Single loop is task-driven: Did we do what we planned?
Double loop is assumption-driven: Are we solving the right problem?
Triple loop is value-driven: Why do we exist, and how do we evolve in real-time?
Triple loop strategy demands transparency, humility, and courage. Leaders become stewards—not sponsors—of transformation. Strategy becomes co-created, adaptive, and anchored in social value. Change is no longer a project—it’s a way of being.
7. Back to the Future
While surface metrics may show marginal gains over 30 years, deep-rooted strategic drift still dominates. Thus, in a world of AI, automation, and systemic disruption, linear planning and reactive strategy are obsolete. Organisations clinging to old models will face:
Chronic strategic drift
Talent loss
Irrelevance in their ecosystems
Loss of public trust
But those who embrace triple loop thinking—who build feedback-rich, human-centred, learning organisations—will not only survive. They will shape what comes next.

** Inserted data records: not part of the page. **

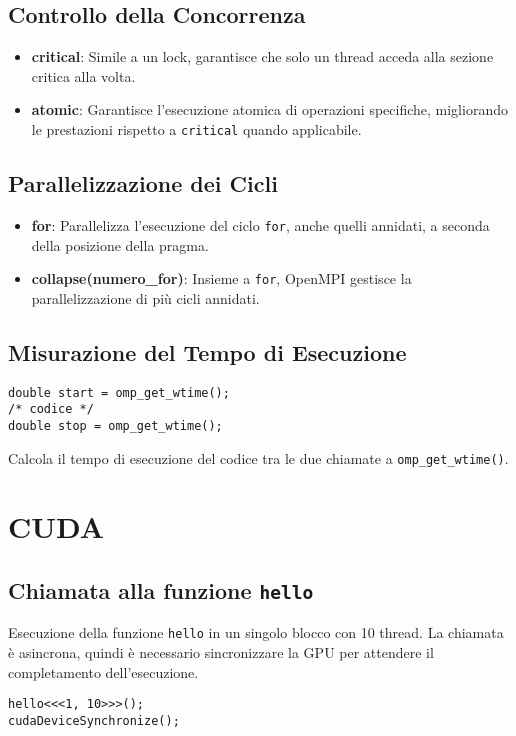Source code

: \documentclass{article}
\begin{document}
\subsection{Controllo della Concorrenza}
\begin{itemize}
    \item \textbf{critical}: Simile a un lock, garantisce che solo un thread acceda alla sezione critica alla volta.
    \item \textbf{atomic}: Garantisce l'esecuzione atomica di operazioni specifiche, migliorando le prestazioni rispetto a \texttt{critical} quando applicabile.
\end{itemize}

\subsection{Parallelizzazione dei Cicli}
\begin{itemize}
    \item \textbf{for}: Parallelizza l'esecuzione del ciclo \texttt{for}, anche quelli annidati, a seconda della posizione della pragma.
    \item \textbf{collapse(numero\_for)}: Insieme a \texttt{for}, OpenMPI gestisce la parallelizzazione di più cicli annidati.
\end{itemize}

\subsection{Misurazione del Tempo di Esecuzione}
\begin{verbatim}
double start = omp_get_wtime();
/* codice */
double stop = omp_get_wtime();
\end{verbatim}

Calcola il tempo di esecuzione del codice tra le due chiamate a \texttt{omp\_get\_wtime()}.

\section{CUDA}

\subsection{Chiamata alla funzione \texttt{hello}}
Esecuzione della funzione \texttt{hello} in un singolo blocco con 10 thread. La chiamata è asincrona, quindi è necessario sincronizzare la GPU per attendere il completamento dell'esecuzione.
\begin{verbatim}
hello<<<1, 10>>>();
cudaDeviceSynchronize();
\end{verbatim}
\end{document}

The Future Starts with Mindset
The difference between a decaying institution and a regenerative one is not technology—it’s mindset. Triple loop strategy is the architecture for meaningful, lasting transformation. It’s how organisations realign purpose with behaviour, adapt with integrity, and lead with moral courage. If digital strategy is to become a legacy—not a liability—it must move beyond platforms and dashboards. It must become a human sport again. One built on truth, reflection, and the courage to lead from within including those needing to transform themselves before they can be tasked to transform their organisation.